## [Exercise directions]
In the data below, locate each line with the word "given" and list it.

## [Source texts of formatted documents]
= = = = =
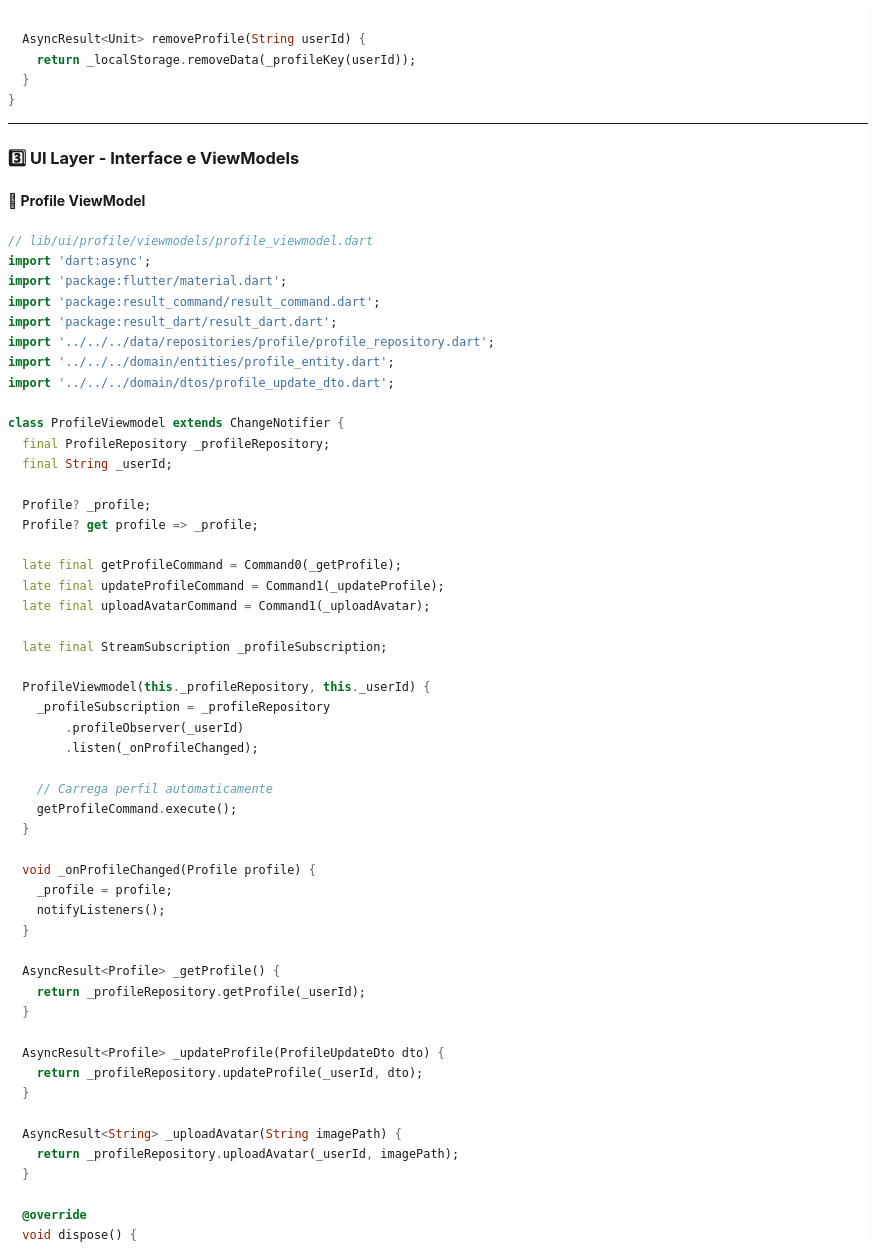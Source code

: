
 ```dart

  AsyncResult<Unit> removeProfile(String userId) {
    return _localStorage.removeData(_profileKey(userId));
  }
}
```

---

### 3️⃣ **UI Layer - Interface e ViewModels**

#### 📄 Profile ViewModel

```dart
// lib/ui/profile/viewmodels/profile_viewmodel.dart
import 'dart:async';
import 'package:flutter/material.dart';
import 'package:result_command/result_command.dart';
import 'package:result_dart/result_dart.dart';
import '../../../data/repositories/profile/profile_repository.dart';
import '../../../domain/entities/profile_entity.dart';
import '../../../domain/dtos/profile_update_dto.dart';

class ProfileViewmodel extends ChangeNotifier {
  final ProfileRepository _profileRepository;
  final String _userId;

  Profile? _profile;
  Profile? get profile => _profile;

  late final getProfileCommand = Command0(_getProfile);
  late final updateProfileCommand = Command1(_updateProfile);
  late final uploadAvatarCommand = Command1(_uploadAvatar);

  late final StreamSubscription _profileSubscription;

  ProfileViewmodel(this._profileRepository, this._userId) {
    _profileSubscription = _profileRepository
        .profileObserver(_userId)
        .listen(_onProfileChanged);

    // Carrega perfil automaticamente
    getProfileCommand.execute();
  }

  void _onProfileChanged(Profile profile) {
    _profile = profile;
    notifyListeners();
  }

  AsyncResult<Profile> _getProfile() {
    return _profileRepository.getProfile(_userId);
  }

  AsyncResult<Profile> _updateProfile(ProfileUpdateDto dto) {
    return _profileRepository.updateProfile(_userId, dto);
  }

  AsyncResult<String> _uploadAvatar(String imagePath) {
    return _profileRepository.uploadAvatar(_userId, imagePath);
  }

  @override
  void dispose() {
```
= = = = =
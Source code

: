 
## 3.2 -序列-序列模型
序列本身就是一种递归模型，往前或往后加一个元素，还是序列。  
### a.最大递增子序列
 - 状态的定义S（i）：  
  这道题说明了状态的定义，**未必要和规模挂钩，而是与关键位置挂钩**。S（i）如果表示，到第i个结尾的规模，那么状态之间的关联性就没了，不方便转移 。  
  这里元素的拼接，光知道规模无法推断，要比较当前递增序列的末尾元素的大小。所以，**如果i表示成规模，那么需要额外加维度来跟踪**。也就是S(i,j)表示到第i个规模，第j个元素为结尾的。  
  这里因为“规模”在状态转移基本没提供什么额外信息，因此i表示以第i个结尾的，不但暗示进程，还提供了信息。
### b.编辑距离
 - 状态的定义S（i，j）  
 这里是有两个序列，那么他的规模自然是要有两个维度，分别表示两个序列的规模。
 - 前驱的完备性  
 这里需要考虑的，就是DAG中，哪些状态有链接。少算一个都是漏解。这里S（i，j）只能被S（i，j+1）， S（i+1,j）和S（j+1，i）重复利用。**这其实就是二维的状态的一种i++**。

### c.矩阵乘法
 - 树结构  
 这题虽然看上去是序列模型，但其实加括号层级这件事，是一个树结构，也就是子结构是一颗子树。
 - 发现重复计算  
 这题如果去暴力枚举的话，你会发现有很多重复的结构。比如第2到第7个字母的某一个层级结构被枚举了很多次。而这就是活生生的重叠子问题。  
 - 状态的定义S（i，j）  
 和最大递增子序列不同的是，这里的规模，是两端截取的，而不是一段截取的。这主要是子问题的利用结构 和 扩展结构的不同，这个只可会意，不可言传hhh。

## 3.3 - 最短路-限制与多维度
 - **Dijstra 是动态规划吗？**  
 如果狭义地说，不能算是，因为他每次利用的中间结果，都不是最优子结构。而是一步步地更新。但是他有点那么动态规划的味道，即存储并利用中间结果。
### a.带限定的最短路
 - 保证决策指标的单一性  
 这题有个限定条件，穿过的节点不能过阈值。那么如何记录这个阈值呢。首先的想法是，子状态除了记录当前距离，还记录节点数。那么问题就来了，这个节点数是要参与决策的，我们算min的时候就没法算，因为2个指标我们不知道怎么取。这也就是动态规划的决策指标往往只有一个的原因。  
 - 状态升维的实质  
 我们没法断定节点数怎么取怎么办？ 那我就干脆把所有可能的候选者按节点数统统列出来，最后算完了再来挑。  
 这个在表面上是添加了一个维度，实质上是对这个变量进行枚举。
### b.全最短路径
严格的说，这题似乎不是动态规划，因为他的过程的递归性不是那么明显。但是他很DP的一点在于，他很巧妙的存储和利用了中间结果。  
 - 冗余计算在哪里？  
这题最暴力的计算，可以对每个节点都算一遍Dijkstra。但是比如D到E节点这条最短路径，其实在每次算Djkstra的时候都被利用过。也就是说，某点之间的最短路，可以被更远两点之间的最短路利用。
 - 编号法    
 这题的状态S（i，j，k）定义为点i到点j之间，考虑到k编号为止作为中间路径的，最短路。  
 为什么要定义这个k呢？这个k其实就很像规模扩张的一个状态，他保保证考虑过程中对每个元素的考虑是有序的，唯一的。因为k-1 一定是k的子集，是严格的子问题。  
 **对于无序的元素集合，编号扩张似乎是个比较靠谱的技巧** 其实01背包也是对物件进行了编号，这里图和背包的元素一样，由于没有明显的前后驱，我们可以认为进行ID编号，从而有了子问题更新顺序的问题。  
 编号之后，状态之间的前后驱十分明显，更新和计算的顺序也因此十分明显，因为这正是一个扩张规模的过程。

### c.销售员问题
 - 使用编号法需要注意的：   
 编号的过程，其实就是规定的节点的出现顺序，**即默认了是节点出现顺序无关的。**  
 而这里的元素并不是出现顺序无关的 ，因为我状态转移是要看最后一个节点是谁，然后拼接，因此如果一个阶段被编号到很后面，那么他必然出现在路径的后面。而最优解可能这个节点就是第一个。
= = = = =
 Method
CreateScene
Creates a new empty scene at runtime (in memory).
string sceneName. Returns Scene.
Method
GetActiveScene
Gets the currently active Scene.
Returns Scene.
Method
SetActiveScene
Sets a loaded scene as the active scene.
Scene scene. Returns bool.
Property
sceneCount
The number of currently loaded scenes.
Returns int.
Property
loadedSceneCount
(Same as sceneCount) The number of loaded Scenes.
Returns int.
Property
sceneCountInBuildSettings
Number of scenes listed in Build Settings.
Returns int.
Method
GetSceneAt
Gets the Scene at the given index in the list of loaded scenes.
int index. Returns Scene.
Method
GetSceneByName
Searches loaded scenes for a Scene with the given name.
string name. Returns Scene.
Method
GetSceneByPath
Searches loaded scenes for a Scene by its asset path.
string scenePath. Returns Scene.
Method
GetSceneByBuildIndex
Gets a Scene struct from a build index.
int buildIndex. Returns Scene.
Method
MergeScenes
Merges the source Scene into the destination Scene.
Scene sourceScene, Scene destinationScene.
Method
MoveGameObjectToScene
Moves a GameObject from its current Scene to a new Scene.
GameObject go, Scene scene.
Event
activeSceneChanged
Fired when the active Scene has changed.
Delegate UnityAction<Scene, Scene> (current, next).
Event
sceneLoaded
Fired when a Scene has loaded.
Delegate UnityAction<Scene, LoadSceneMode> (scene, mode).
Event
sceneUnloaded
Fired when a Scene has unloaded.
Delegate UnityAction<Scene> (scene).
= = = = =
## [Exercise output]
Gets the Scene at the given index in the list of loaded scenes.
Searches loaded scenes for a Scene with the given name.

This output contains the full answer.